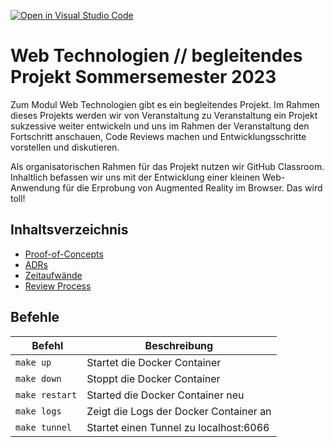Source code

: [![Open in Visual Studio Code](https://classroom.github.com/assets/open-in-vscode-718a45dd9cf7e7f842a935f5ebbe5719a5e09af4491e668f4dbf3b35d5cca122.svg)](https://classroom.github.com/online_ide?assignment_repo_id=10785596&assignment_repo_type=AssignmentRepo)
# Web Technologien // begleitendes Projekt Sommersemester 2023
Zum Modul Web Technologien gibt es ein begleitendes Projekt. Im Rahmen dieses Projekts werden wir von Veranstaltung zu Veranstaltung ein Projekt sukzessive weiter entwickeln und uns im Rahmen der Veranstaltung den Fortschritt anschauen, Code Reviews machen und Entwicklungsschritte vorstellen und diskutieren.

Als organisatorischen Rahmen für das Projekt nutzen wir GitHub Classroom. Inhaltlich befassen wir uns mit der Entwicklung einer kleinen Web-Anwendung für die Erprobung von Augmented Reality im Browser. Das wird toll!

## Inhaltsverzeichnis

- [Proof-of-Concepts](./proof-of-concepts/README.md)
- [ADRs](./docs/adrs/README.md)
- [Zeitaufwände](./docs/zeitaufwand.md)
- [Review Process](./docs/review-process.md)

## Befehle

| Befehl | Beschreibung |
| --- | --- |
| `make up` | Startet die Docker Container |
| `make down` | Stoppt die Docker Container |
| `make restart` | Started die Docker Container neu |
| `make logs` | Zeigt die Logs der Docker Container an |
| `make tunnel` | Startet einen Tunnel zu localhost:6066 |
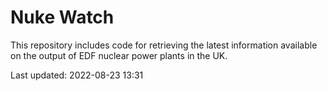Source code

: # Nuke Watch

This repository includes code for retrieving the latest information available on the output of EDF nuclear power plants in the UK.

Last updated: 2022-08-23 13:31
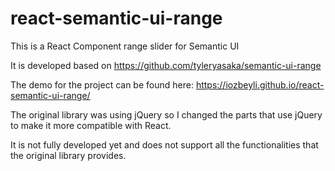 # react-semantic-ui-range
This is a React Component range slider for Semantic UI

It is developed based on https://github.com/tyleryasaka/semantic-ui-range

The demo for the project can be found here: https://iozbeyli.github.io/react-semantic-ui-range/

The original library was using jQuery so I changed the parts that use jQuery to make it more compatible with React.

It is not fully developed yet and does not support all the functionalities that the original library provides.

☆ ☆ ☆ ☆ ☆

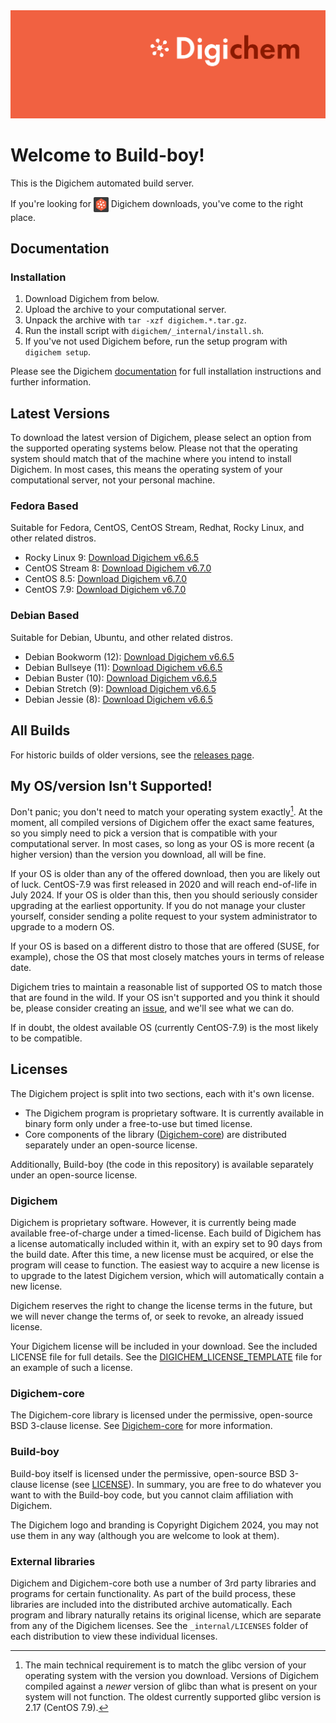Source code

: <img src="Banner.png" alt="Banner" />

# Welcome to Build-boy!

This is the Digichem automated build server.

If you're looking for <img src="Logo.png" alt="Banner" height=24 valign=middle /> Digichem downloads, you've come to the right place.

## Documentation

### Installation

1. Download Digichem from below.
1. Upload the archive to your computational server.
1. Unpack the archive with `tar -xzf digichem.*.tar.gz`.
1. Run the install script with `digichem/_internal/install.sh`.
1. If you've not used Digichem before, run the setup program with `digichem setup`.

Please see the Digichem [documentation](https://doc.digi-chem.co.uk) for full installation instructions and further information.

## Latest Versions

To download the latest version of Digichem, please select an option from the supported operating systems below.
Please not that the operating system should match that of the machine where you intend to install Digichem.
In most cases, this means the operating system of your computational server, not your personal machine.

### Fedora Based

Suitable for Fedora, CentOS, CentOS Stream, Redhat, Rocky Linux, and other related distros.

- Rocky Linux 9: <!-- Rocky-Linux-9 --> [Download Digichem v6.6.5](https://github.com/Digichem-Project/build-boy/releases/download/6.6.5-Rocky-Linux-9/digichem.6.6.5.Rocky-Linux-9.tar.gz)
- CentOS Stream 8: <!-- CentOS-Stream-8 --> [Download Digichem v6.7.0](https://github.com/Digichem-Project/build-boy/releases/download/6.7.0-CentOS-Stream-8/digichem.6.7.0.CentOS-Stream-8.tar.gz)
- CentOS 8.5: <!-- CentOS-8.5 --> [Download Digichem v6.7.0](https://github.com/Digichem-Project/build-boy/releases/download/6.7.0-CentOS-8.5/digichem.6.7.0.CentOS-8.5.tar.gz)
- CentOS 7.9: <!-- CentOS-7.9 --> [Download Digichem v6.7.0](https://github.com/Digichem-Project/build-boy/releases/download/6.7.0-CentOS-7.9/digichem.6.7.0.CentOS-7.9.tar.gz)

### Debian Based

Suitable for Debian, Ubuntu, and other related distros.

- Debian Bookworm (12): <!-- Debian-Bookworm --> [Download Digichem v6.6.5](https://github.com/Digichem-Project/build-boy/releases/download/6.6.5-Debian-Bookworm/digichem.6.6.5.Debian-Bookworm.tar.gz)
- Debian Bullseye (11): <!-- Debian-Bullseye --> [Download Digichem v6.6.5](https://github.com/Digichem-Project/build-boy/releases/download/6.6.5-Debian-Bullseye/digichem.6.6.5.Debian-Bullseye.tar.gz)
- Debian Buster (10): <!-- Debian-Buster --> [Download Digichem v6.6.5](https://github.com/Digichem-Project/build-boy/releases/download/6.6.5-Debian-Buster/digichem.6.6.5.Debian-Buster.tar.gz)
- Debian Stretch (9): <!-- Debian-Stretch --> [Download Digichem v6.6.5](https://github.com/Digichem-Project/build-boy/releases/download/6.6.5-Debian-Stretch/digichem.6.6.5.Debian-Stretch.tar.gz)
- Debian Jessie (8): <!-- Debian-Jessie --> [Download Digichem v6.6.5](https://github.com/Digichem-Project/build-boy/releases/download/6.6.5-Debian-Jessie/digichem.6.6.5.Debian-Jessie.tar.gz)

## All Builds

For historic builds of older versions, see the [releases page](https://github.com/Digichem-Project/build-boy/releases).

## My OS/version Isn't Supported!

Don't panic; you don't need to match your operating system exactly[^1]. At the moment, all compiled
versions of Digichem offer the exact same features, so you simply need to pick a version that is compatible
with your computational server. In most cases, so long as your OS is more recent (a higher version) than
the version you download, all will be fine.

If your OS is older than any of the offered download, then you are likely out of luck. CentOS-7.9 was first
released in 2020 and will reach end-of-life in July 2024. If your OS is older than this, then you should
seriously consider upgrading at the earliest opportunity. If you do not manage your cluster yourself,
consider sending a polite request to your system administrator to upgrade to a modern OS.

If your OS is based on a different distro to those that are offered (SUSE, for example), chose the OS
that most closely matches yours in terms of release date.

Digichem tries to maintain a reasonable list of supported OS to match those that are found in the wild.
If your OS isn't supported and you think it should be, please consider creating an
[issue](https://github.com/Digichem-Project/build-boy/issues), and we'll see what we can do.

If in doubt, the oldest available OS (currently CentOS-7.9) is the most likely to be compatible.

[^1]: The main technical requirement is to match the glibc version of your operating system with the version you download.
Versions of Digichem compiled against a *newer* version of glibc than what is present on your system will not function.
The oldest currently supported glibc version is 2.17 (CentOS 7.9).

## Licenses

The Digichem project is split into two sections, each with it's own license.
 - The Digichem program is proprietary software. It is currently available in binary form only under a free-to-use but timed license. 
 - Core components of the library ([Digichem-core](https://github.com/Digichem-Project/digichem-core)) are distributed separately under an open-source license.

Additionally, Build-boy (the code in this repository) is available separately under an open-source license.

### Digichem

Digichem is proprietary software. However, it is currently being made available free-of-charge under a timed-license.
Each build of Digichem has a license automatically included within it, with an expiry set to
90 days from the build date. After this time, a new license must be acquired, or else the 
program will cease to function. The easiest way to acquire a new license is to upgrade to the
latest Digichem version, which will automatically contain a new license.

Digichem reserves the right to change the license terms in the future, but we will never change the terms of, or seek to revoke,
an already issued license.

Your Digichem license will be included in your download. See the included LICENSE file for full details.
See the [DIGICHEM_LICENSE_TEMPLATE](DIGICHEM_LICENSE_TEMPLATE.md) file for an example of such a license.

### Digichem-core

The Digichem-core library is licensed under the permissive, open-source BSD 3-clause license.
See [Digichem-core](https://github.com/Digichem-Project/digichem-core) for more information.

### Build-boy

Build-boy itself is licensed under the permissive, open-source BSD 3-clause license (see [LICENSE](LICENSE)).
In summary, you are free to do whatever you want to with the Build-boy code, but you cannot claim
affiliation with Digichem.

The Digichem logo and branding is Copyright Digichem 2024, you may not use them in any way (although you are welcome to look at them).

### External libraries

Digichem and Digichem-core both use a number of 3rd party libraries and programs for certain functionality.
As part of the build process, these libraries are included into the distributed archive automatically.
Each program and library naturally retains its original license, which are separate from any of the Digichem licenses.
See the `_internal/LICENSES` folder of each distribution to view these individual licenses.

☆ ☆ ☆ ☆ ☆

Required action:
The answer must consist of every line from the entries above that contains the string "offered".

Output of the exercise:
If your OS is older than any of the offered download, then you are likely out of luck. CentOS-7.9 was first
If your OS is based on a different distro to those that are offered (SUSE, for example), chose the OS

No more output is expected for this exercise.